Intentar frenar la labor de un reportero es denominador común de los canallas. Violentar sus equipos, frenar su paso, negar el acceso, es evidencia de que algo oculto se debe publicar. Cuando alguien se incomoda por la presencia de un reportero es porque algo quiere esconder y es cuando más se requiere de ese trabajo de riesgo.

Escribo estas líneas mientras esperamos noticias de Salud Hernández y cuando está en marcha el protocolo para la liberación de Diego D’Pablos y Carlos Melo, reporteros que estaban cumpliendo con su labor en territorio caliente. El debate no es, como algunos se han atrevido a insinuar, si debieron o no estar allá porque este oficio es precisamente estar en donde pasan los hechos para buscar la verdad. Salud buscaba historias de la gente, como ha hecho tantas veces, desafiando con coraje los territorios tomados por los violentos. Diego y Carlos fueron secuestrados cuando iban tras los pasos de Salud cuando se habló de su desaparición porque era también una historia que debía ser contada.
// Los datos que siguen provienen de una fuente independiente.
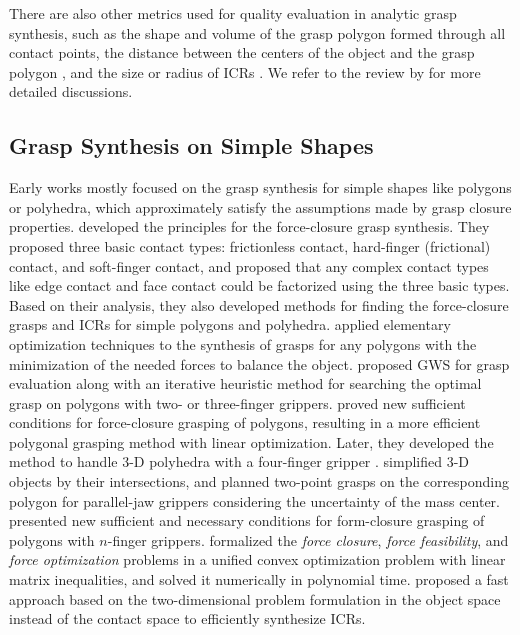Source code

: \documentclass[letterpaper,10pt]{article}
\begin{document}
There are also other metrics used for quality evaluation in analytic grasp synthesis, such as 
the shape \cite{park1992grasp, kim2001optimal} and volume \cite{mirtich1994easily, chinellato2003ranking, supuk2005estimation} of the grasp polygon formed through all contact points, the distance between the centers of the object and the grasp polygon \cite{ponce1997computing, ding2001computation, chinellato2005visual}, and the size or radius of ICRs \cite{stam1992system, ponce1995computing, cornelia2005determining}.
We refer to the review by \cite{roa2015grasp} for more detailed discussions.

\subsection{Grasp Synthesis on Simple Shapes}
\label{sec:hard-grasp-simple}

Early works mostly focused on the grasp synthesis for simple shapes like polygons or polyhedra, which approximately satisfy the assumptions made by grasp closure properties.
\cite{nguyen1988constructing} developed the principles for the force-closure grasp synthesis. They proposed three basic contact types: frictionless contact, hard-finger (frictional) contact, and soft-finger contact, and proposed that any complex contact types like edge contact and face contact could be factorized using the three basic types.
Based on their analysis, they also developed methods for finding the force-closure grasps and ICRs for simple polygons and polyhedra.
\cite{markenscoff1989optimum} applied elementary optimization techniques to the synthesis of grasps for any polygons with the minimization of the needed forces to balance the object.
\cite{ferrari1992planning} proposed GWS for grasp evaluation along with an iterative heuristic method for searching the optimal grasp on polygons with two- or three-finger grippers.
\cite{ponce1995computing} proved new sufficient conditions for force-closure grasping of polygons, resulting in a more efficient polygonal grasping method with linear optimization.
Later, they developed the method to handle 3-D polyhedra with a four-finger gripper \cite{ponce1997computing}.
\cite{smith1999computing} simplified 3-D objects by their intersections, and planned two-point grasps on the corresponding polygon for parallel-jaw grippers considering the uncertainty of the mass center.
\cite{liu2000computing} presented new sufficient and necessary conditions for form-closure grasping of polygons with $n$-finger grippers.
\cite{han2000grasp} formalized the {\it force closure}, {\it force feasibility}, and {\it force optimization} problems in a unified convex optimization problem with linear matrix inequalities, and solved it numerically in polynomial time.
\cite{cornella2005fast} proposed a fast approach based on the two-dimensional problem formulation in the object space instead of the contact space to efficiently synthesize ICRs.
\end{document}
Todos haciendo su trabajo, una labor protegida por la Constitución, pero a la que tantos temen. Confiando en que al momento de publicar esta columna ya todos estén de regreso, rindo homenaje a los que se juegan la vida para que los demás nos informemos y condeno cualquier intento por acallar su trabajo. Si queremos vivir en democracia, no podemos permitir secuestros de reporteros, ni robo de material periodístico, ni amenazas.
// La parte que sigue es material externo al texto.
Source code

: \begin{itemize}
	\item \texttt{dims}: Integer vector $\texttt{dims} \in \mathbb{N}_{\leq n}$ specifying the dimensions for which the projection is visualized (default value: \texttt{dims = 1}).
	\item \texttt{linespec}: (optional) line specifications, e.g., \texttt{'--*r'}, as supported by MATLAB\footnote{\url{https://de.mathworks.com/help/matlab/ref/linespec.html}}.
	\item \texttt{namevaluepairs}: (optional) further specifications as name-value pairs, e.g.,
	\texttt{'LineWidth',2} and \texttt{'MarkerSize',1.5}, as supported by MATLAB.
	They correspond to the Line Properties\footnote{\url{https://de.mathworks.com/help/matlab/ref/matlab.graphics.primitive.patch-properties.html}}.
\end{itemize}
A los reporteros les toca a veces meterse en la boca del lobo, contarle los dientes, sentir su aliento, percibir el miedo, para poder contarnos lo que pasa a los otros, a los que vemos la historia desde las pantallas y la escuchamos desde los micrófonos. Gracias a ellos por ser nuestros ojos, nuestros oídos, gracias por desafiar a los que no quieren que se sepan las verdades.